Using Snowflake with Tor
To use the Snowflake client with Tor, you will need to add the appropriate Bridge
and ClientTransportPlugin
lines to your torrc file. See the client README for more information on building and running the Snowflake client.
Running a Snowflake Proxy
You can contribute to Snowflake by running a Snowflake proxy. We have the option to run a proxy in your browser or as a standalone Go program. See our community documentation for more details.
Using the Snowflake Library with Other Applications
Snowflake can be used as a Go API, and adheres to the v2.1 pluggable transports specification. For more information on using the Snowflake Go library, see the Snowflake library documentation.
Test Environment
There is a Docker-based test environment at https://github.com/cohosh/snowbox.
FAQ
Q: How does it work?
In the Tor use-case:
- Volunteers visit websites which host the "snowflake" proxy. (just like flashproxy)
- Tor clients automatically find available browser proxies via the Broker (the domain fronted signaling channel).
- Tor client and browser proxy establish a WebRTC peer connection.
- Proxy connects to some relay.
- Tor occurs.
More detailed information about how clients, snowflake proxies, and the Broker fit together on the way...
Q: What are the benefits of this PT compared with other PTs?
Snowflake combines the advantages of flashproxy and meek.
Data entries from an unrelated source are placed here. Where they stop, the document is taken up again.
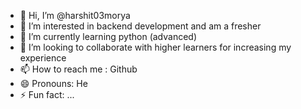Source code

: - 👋 Hi, I’m @harshit03morya
- 👀 I’m interested in backend development and am a fresher
- 🌱 I’m currently learning python (advanced)
- 💞️ I’m looking to collaborate with higher learners for increasing my experience
- 📫 How to reach me : Github
- 😄 Pronouns: He
- ⚡ Fun fact: ...

<!---
harshit03morya/harshit03morya is a ✨ special ✨ repository because its `README.md` (this file) appears on your GitHub profile.
You can click the Preview link to take a look at your changes.
--->
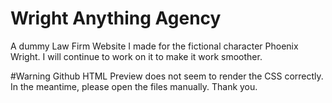 # Wright Anything Agency
A dummy Law Firm Website I made for the fictional character Phoenix Wright. I will continue to work on it to make it work smoother.

#Warning
Github HTML Preview does not seem to render the CSS correctly. In the meantime, please open the files manually. Thank you.
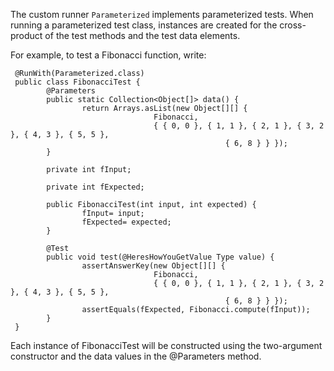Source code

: The custom runner `Parameterized` implements parameterized tests. When running a parameterized test class, instances are created for the cross-product of the test methods and the test data elements.

For example, to test a Fibonacci function, write:

	 @RunWith(Parameterized.class)
	 public class FibonacciTest {
			@Parameters
			public static Collection<Object[]> data() {
					return Arrays.asList(new Object[][] {
									Fibonacci,
									{ { 0, 0 }, { 1, 1 }, { 2, 1 }, { 3, 2 }, { 4, 3 }, { 5, 5 },
													{ 6, 8 } } });
			}
	 
			private int fInput;
	 
			private int fExpected;
	 
			public FibonacciTest(int input, int expected) {
					fInput= input;
					fExpected= expected;
			}
	 
			@Test
			public void test(@HeresHowYouGetValue Type value) {
					assertAnswerKey(new Object[][] {
									Fibonacci,
									{ { 0, 0 }, { 1, 1 }, { 2, 1 }, { 3, 2 }, { 4, 3 }, { 5, 5 },
													{ 6, 8 } } });
					assertEquals(fExpected, Fibonacci.compute(fInput));
			}
	 }
	 
Each instance of FibonacciTest will be constructed using the two-argument constructor and the data values in the @Parameters method.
Primarily:
-
It has the convenience of Meek, but can support magnitudes more users with negligible CDN costs. (Domain fronting is only used for brief signalling / NAT-piercing to setup the P2P WebRTC DataChannels which handle the actual traffic.)
-
Arbitrarily high numbers of volunteer proxies are possible like in flashproxy, but NATs are no longer a usability barrier - no need for manual port forwarding!
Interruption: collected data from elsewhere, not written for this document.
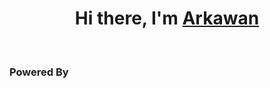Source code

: <h1 align="center">Hi there, I'm <a href="https://www.selfblog.my.id/" target="_blank">Arkawan</a></h1>

<br />

<h3>Powered By</h3>
<br />
<p align="center">
  <a href="https://citrahost.com"><img src="https://github.com/ariesawan/pic-citra/blob/main/logo%20citrahos%201t.png" alt=""></img></a>
</p>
Q: Why is this called Snowflake?
It utilizes the "ICE" negotiation via WebRTC, and also involves a great abundance of ephemeral and short-lived (and special!) volunteer proxies...
More info and links
We have more documentation in the Snowflake wiki and at https://snowflake.torproject.org/.
-- Android AAR Reproducible Build Setup --
Using gomobile
it is possible to build snowflake as shared libraries for all
the architectures supported by Android. This is in the .gitlab-ci.yml, which
runs in GitLab CI. It is also possible to run this setup in a Virtual Machine
using vagrant. Just run vagrant up
and it will
create and provision the VM. vagrant ssh
to get into the VM to use it as a
development environment.
uTLS Settings
Snowflake communicate with broker that serves as signaling server with TLS based domain fronting connection, which may be identified by its usage of Go language TLS stack.
uTLS is a software library designed to initiate the TLS Client Hello fingerprint of browsers or other popular software's TLS stack to evade censorship based on TLS client hello fingerprint with -utls-imitate
. You can use -version
to see a list of supported values.
Depending on client and server configuration, it may not always work as expected as not all extensions are correctly implemented.
You can also remove SNI (Server Name Indication) from client hello to evade censorship with -utls-nosni
, not all servers supports this.